The blockage effect arises from the wind slowing down as it approaches the wind turbines. There is an individual blockage effect for every turbine position and a global effect for the whole wind farm, which is larger than the sum of the individual effects.
”Our new wind simulation models show that we have historically underestimated these blockage effects,” Ørsted said. ”This finding is also supported by industry consultant DNV GL’s recent report on blockage, which indicates that this effect is more broadly underestimated.”
The wake effect is the aggregated influence on the energy production of the wind farm, which results from the changes in wind speed caused by the impact of the turbines on each other. The wake effects can also occur between neighbouring wind farms. Ørsted predicts that as the global offshore wind build-out accelerates, the whole industry will see higher wake effects from neighbouring wind farms.
”Over the years, we have benchmarked our internal production estimates against third-party views from industry experts,” Ørsted said.
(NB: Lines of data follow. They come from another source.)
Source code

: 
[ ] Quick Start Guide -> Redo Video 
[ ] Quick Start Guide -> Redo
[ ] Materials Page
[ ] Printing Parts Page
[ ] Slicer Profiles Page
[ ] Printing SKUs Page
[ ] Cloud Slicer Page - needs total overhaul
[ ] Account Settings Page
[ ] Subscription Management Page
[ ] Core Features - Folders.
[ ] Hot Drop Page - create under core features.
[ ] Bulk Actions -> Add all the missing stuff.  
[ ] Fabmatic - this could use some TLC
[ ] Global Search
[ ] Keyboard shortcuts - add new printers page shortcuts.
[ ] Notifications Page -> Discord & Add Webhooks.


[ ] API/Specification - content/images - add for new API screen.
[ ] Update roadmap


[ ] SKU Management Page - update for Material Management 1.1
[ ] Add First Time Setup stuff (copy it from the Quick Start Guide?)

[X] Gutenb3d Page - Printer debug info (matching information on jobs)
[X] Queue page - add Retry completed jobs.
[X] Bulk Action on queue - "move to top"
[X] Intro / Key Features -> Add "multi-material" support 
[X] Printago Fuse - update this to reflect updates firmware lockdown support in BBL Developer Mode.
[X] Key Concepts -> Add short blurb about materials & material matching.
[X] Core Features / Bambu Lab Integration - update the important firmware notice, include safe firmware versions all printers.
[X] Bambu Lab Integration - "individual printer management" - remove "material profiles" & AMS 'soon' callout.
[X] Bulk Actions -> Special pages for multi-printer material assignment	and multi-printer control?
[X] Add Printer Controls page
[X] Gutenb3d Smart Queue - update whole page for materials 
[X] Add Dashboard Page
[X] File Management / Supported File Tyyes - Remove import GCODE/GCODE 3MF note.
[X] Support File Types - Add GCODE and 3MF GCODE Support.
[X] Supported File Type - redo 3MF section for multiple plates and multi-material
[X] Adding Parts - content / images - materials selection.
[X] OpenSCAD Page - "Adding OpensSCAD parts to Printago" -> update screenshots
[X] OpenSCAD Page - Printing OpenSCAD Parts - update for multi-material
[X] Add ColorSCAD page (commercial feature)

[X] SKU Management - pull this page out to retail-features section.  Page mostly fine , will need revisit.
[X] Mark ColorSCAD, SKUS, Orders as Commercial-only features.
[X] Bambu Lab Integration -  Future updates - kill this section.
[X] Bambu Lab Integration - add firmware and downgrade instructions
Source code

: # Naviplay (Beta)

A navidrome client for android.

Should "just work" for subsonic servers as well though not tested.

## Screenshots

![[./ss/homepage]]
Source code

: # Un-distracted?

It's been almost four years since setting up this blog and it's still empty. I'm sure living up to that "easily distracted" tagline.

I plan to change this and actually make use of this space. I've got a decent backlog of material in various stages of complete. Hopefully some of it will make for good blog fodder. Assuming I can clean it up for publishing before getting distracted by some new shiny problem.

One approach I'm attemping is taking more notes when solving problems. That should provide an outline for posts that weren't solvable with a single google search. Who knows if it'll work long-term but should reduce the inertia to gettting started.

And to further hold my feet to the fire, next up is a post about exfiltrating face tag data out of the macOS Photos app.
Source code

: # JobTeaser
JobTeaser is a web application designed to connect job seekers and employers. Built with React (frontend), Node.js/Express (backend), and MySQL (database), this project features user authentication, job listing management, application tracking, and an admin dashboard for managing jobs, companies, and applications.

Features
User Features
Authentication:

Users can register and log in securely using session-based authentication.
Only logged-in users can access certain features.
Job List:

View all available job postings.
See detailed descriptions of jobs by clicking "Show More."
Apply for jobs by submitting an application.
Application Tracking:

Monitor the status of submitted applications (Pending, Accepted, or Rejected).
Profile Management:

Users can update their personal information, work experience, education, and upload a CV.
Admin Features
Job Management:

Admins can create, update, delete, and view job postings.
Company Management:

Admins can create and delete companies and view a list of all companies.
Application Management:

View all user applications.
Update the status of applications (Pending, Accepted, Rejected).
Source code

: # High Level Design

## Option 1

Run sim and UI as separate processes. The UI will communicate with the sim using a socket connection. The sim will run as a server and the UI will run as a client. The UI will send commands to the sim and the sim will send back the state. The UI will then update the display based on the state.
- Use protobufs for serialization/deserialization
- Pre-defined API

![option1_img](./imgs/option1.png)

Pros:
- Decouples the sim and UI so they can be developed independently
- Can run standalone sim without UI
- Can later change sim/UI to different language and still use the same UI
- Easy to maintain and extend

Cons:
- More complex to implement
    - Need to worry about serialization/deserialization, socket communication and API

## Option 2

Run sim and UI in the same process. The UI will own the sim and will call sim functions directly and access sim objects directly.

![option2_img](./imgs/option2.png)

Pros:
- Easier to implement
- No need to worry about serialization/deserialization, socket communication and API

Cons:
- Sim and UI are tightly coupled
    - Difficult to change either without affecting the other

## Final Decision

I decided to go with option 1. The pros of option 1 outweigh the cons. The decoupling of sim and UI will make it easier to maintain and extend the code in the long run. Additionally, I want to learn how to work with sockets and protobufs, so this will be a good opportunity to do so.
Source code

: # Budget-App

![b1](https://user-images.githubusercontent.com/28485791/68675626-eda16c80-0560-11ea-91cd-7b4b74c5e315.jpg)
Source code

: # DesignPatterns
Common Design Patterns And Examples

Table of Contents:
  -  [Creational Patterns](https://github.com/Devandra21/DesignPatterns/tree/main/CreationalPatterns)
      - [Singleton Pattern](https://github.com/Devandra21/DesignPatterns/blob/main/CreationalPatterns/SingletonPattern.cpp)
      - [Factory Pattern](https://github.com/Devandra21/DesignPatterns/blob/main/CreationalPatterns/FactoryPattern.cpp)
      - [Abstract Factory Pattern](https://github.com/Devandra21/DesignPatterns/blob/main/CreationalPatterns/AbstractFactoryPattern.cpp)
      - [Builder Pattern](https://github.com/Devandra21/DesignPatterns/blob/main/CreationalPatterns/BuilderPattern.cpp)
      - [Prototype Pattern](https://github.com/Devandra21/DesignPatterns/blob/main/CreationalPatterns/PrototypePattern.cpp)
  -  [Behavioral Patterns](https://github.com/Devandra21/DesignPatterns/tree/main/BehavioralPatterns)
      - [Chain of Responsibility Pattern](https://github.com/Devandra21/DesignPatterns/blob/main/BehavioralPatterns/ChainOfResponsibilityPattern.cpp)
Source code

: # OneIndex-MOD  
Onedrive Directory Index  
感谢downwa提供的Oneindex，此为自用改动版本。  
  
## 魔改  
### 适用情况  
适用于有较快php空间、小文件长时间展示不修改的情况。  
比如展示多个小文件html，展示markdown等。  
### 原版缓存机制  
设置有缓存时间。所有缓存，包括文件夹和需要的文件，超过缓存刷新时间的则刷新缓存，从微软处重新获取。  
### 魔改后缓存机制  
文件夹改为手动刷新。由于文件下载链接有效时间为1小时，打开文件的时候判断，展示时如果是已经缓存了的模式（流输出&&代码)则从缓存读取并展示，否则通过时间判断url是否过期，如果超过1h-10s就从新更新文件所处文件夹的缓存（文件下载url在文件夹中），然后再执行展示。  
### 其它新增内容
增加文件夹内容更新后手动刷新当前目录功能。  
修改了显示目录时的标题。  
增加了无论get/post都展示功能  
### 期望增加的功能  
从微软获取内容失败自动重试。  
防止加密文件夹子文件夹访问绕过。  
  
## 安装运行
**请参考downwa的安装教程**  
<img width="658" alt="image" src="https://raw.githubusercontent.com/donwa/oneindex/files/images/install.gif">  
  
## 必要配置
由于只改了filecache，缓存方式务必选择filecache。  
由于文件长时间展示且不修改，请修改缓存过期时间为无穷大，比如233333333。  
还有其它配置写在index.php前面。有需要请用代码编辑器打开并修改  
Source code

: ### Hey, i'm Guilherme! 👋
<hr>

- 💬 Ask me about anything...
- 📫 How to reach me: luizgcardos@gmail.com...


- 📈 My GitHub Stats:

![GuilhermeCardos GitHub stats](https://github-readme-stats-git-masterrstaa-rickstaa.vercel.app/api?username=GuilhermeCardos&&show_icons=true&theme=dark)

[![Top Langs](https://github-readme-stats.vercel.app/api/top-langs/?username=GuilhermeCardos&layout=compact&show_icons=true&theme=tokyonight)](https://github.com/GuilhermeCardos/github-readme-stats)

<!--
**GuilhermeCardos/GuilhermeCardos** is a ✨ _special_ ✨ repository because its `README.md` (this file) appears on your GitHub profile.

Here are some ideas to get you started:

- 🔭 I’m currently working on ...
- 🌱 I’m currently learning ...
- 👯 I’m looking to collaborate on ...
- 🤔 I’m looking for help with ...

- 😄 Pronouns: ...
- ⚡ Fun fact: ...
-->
”In comparison, most third-party production estimates have been trending towards a more positive view than ours. Therefore, we believe that underestimation of blockage and wake effects is likely to be an industry-wide issue. While there is still uncertainty involved, it is clear that the production forecast adjustment arising out of our analysis has a negative effect on our financial estimates.”
The lifetime load factor of 48-50% for a defined European offshore wind portfolio and construction and development projects is reduced to around 48% due to the adjustment of production forecasts, the company said.
Ørsted has also reduced the unlevered lifecycle Internal Rate of Return (IRR) for seven named offshore wind projects won in competitive tenders, Borssele 1 & 2, Hornsea 2, German Cluster 1, Gode Wind 3 & 4, Greater Changhua 1 & 2a, Greater Changhua 2b & 4, and Revolution Wind, from 7.5-8.5% to 7.0-8.0%.
The company has identified two more negative factors impacting its long-term financial targets, the lower feed-in tariff for the Changhua 1 &2a projects in Taiwan, where the company had to accept a 6% reduction and a cap on full-load hours, and an increase in the CAPEX estimate for the Deepwater development portfolio in the US, mostly related to the transmission assets.
Ørsted said that it is taking measures to reduce its annual overhead cost base by DKK 500-600 million between 2020 and 2022.
”Roughly half of the cost reductions will be fall-away costs relating to the simplification of our structure following the divestment of our Danish downstream assets, and half will come from reductions across our staff functions, both internal and external spend,’‘ Ørsted said.